10. The method according to claim 9, characterized in that the blocker molecules form with the background RNA DNA-RNA hybrids, the RNA part of which is broken down in the course of the amplification cycle.

11. The method according to any one of claims 9-10, characterized in that the blocker is an oligonucleotide which carries at least one methylation-specific dinucleotide.

12. The method according to any one of claims 8-11, characterized in that the amplificates are detected by means of real-time probes.

13. The method according to any one of claims 1-7, characterized in that the RNA is chemically or enzymatically fragmented before the analysis in step d).

14. The method according to claim 13, characterized in that the fragmentation takes place depending on the methylation pattern of the examined DNA.

15. The method according to claim 14, characterized in that the fragmentation takes place via the enzyme RNAse Tl.

16. The method according to any one of claims 14-15, characterized in that the analysis of the fragments via MALDI-TOF, via electrophoretic or via chromatographic methods.

17. The method according to any one of claims 14-16, characterized in that control sequences are additionally introduced into the DNA in addition to the promoter, by means of which the completeness of the fragmentation can be checked.

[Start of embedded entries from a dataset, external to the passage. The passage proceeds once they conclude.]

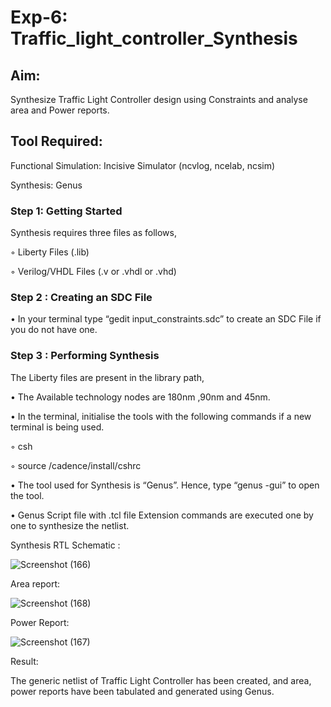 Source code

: # Exp-6: Traffic_light_controller_Synthesis

## Aim:

Synthesize Traffic Light Controller design using Constraints and analyse area and Power reports.

## Tool Required:

Functional Simulation: Incisive Simulator (ncvlog, ncelab, ncsim)

Synthesis: Genus

### Step 1: Getting Started

Synthesis requires three files as follows,

◦ Liberty Files (.lib)

◦ Verilog/VHDL Files (.v or .vhdl or .vhd)

### Step 2 : Creating an SDC File

•	In your terminal type “gedit input_constraints.sdc” to create an SDC File if you do not have one.

### Step 3 : Performing Synthesis

The Liberty files are present in the library path,

• The Available technology nodes are 180nm ,90nm and 45nm.

• In the terminal, initialise the tools with the following commands if a new terminal is being used.

◦ csh

◦ source /cadence/install/cshrc

• The tool used for Synthesis is “Genus”. Hence, type “genus -gui” to open the tool.

• Genus Script file with .tcl file Extension commands are executed one by one to synthesize the netlist.

Synthesis RTL Schematic :

![Screenshot (166)](https://github.com/user-attachments/assets/57ec9d8e-fec6-4572-aff5-da2267c3dcdd)

Area report:

![Screenshot (168)](https://github.com/user-attachments/assets/69367c61-08a3-45b2-8d7f-b48a2213692a)

Power Report:

![Screenshot (167)](https://github.com/user-attachments/assets/48d2a81a-95fb-4f4c-ad56-5b668e737639)

Result:

The generic netlist of Traffic Light Controller has been created, and area, power reports have been tabulated and generated using Genus.
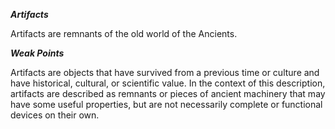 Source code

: ***Artifacts***

Artifacts are remnants of the old world of the Ancients.

***Weak Points***

Artifacts are objects that have survived from a previous time or culture and have historical, cultural, or scientific value. In the context of this description, artifacts are described as remnants or pieces of ancient machinery that may have some useful properties, but are not necessarily complete or functional devices on their own. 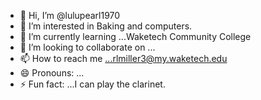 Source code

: - 👋 Hi, I’m @lulupearl1970
- 👀 I’m interested in Baking and computers. 
- 🌱 I’m currently learning ...Waketech Community College
- 💞️ I’m looking to collaborate on ...
- 📫 How to reach me ...rlmiller3@my.waketech.edu
- 😄 Pronouns: ...
- ⚡ Fun fact: ...I can play the clarinet. 

<!---
lulupearl1970/lulupearl1970 is a ✨ special ✨ repository because its `README.md` (this file) appears on your GitHub profile.
You can click the Preview link to take a look at your changes.
--->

18. Use of the method according to claims 1-17 for the diagnosis or prognosis of cancer or other diseases associated with a change in the cytosine methylation status, for the prediction of undesirable drug effects, for the determination of a specific drug therapy, for the monitoring of the success of a drug therapy, to differentiate between cell types or tissues and to investigate cell differentiation.

19. A kit consisting of a bisulfite reagent and at least one primer carrying a promoter sequence.

20. A kit according to claim 19, which additionally contains enzymes and / or further components for carrying out an amplification process based on transcription.

21 A kit according to claim 20, which additionally contains at least one methylation-specific blocker oligomer.

22. A kit, which consists of a bisulfite reagent, primers and an enzyme that cuts RNA nucleotide-specifically, and optionally contains a polymerase and other reagents required for amplification.